2014-01-30 18:02:59

by Richard Yao

[permalink] [raw]
Subject: [PATCH] 9p/trans_virtio.c: Fix broken zero-copy on vmalloc() buffers (second submission)

This is my first real patch submission, which I sent out in December.
Unfortunately, I sent it to only a subset of the correct people. Time passed,
Greg Koah-Hartman was kind enough to give me some pointers and I am now sending
it back out to the correct people. My apologies to anyone who was bit by this
issue because it was not sent to the correct people sooner.

Richard Yao (1):
9p/trans_virtio.c: Fix broken zero-copy on vmalloc() buffers

net/9p/trans_virtio.c | 5 ++++-
1 file changed, 4 insertions(+), 1 deletion(-)

--
1.8.3.2


2014-01-30 18:03:12

by Richard Yao

[permalink] [raw]
Subject: [PATCH] 9p/trans_virtio.c: Fix broken zero-copy on vmalloc() buffers

The 9p-virtio transport does zero copy on things larger than 1024 bytes
in size. It accomplishes this by returning the physical addresses of
pages to the virtio-pci device. At present, the translation is usually a
bit shift.

However, that approach produces an invalid page address when we
read/write to vmalloc buffers, such as those used for Linux kernle
modules. This causes QEMU to die printing:

qemu-system-x86_64: virtio: trying to map MMIO memory

This patch enables 9p-virtio to correctly handle this case. This not
only enables us to load Linux kernel modules off virtfs, but also
enables ZFS file-based vdevs on virtfs to be used without killing QEMU.

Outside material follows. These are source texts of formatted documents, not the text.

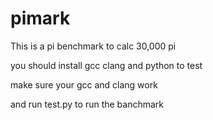 # pimark

This is a pi benchmark to calc 30,000 pi

you should install gcc clang and python to test

make sure your gcc and clang work

and run test.py to run the banchmark
 
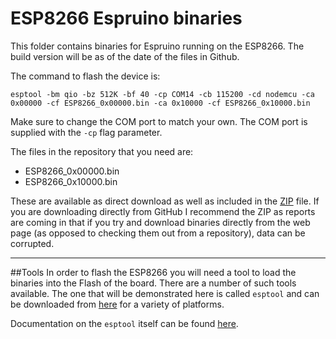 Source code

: # ESP8266 Espruino binaries
This folder contains binaries for Espruino running on the ESP8266.  The build version will be as of the date of the files in Github.

The command to flash the device is:

    esptool -bm qio -bz 512K -bf 40 -cp COM14 -cb 115200 -cd nodemcu -ca 0x00000 -cf ESP8266_0x00000.bin -ca 0x10000 -cf ESP8266_0x10000.bin

Make sure to change the COM port to match your own.  The COM port is supplied with the `-cp` flag parameter.

The files in the repository that you need are:

* ESP8266_0x00000.bin
* ESP8266_0x10000.bin

These are available as direct download as well as included in the [ZIP](Espruino_ESP8266_Binaries.zip) file.  If you are downloading
directly from GitHub I recommend the ZIP as reports are coming in that if you try and download
binaries directly from the web page (as opposed to checking them out from a repository), data
can be corrupted.

----

##Tools
In order to flash the ESP8266 you will need a tool to load the binaries into the Flash of the board.   There are a number
of such tools available.  The one that will be demonstrated here is called `esptool` and can be downloaded from [here](https://github.com/igrr/esptool-ck/releases) for a variety of platforms.

Documentation on the `esptool` itself can be found [here](https://github.com/igrr/esptool-ck).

Also, special thanks to both Avi Kivity and Alexander Graf for their
interpretation of QEMU backtraces. Without their guidence, tracking down
this bug would have taken much longer.

Signed-off-by: Richard Yao <[email protected]>
Acked-by: Alexander Graf <[email protected]>
Reviewed-by: Will Deacon <[email protected]>
---
net/9p/trans_virtio.c | 5 ++++-
1 file changed, 4 insertions(+), 1 deletion(-)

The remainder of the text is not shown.